(xix) Title to Property. The Company and each of its subsidiaries have good and marketable fee or leasehold title, as applicable, to all real property owned or leased by them and good and marketable title to all personal property owned by them, in each case, free and clear of all liens, encumbrances and defects except such as (A) are described in the Registration Statement, the General Disclosure Package and the Prospectus, as amended or supplemented, if applicable, or (B) would not reasonably be expected, in the aggregate, to have a Material Adverse Effect.
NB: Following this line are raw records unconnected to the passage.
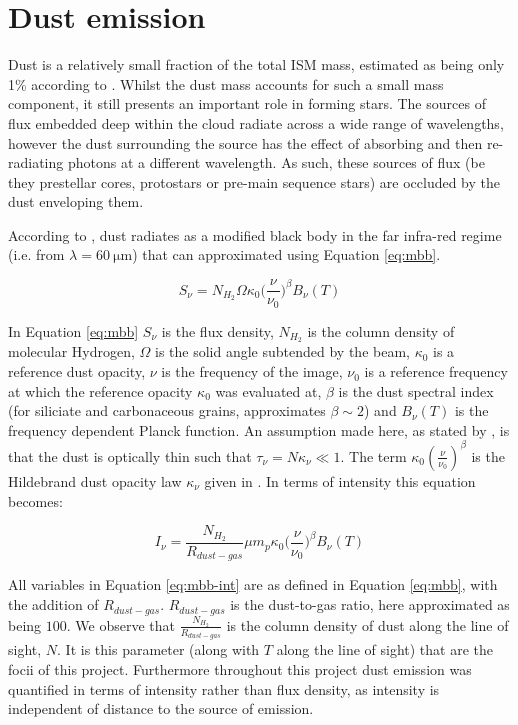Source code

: \documentclass{report}
\begin{document}
\section{Dust emission}
Dust is a relatively small fraction of the total ISM mass, estimated as being only 1\% according to \textcite{noise}. Whilst the dust mass accounts for such a small mass component, it still presents an important role in forming stars. The sources of flux embedded deep within the cloud radiate across a wide range of wavelengths, however the dust surrounding the source has the effect of absorbing and then re-radiating photons at a different wavelength. As such, these sources of flux (be they prestellar cores, protostars or pre-main sequence stars) are occluded by the dust enveloping them.

According to \textcite{dustopacity}, dust radiates as a modified black body in the far infra-red regime (i.e. from $\lambda=\SI{60}{\micro\meter}$) that can approximated using Equation \ref{eq:mbb}.

\begin{equation} \label{eq:mbb}
  S_{\nu} = N_{H_{2}} \Omega \kappa_{0} \Big(\frac{\nu}{\nu_{0}}\Big)^{\beta} B_{\nu}(T)
\end{equation}

In Equation \ref{eq:mbb} $S_{\nu}$ is the flux density, $N_{H_{2}}$ is the column density of molecular Hydrogen, $\Omega$ is the solid angle subtended by the beam, $\kappa_{0}$ is a reference dust opacity, $\nu$ is the frequency of the image, $\nu_{0}$ is a reference frequency at which the reference opacity $\kappa_{0}$ was evaluated at, $\beta$ is the dust spectral index (for siliciate and carbonaceous grains, \textcite{beta} approximates $\beta \sim 2$) and $B_{\nu}(T)$ is the frequency dependent Planck function. An assumption made here, as stated by \textcite{kelly}, is that the dust is optically thin such that
$\tau_{\nu} = N\kappa_{\nu} \ll 1$. The term $\kappa_{0}(\frac{\nu}{\nu_{0}})^{\beta}$ is the Hildebrand dust opacity law $\kappa_{\nu}$ given in \textcite{dustopacity}. In terms of intensity this equation becomes:

\begin{equation} \label{eq:mbb-int}
  I_{\nu} = \frac{N_{H_{2}}}{R_{dust-gas}} \mu m_{p} \kappa_{0} \Big(\frac{\nu}{\nu_{0}}\Big)^{\beta} B_{\nu}(T)
\end{equation}

All variables in Equation \ref{eq:mbb-int} are as defined in Equation \ref{eq:mbb}, with the addition of $R_{dust-gas}$. $R_{dust-gas}$ is the dust-to-gas ratio, here approximated as being $100$. We observe that $\frac{N_{H_{2}}}{R_{dust-gas}}$ is the column density of dust along the line of sight, $N$. It is this parameter (along with $T$ along the line of sight) that are the focii of this project. Furthermore throughout this project dust emission was quantified in terms of intensity rather than flux density, as intensity is independent of distance to the source of emission.
\end{document}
Any other personal property leased or held by the Company or any of its subsidiaries pursuant to any licenses, easements, management agreements, other contracts or occupancy agreements or otherwise is leased or held under valid, subsisting and enforceable agreements, in each case, free and clear of all liens, encumbrances and defects except such as are described in the Registration Statement, the General Disclosure Package or the Prospectus or would not reasonably be expected, in the aggregate, to have a Material Adverse Effect.
(xx) Possession of Intellectual Property. The Company and each of the Significant Subsidiaries owns or possesses all patents, licenses, inventions, copyrights, trademarks, trademark registrations, service marks, service mark registrations, trade names, trade secrets and rights (collectively, “Intellectual Property”) described in the General Disclosure Package and the Prospectus, as being owned by any of them or necessary for the conduct of their respective businesses, and neither the Company nor any of the Significant Subsidiaries is aware of any claim to the contrary or any challenge by any other person to the rights of the Company or any of the Significant Subsidiaries with respect to such Intellectual Property that, if determined adversely to the Company or any such Significant Subsidiaries, would, individually or in the aggregate, have a Material Adverse Effect.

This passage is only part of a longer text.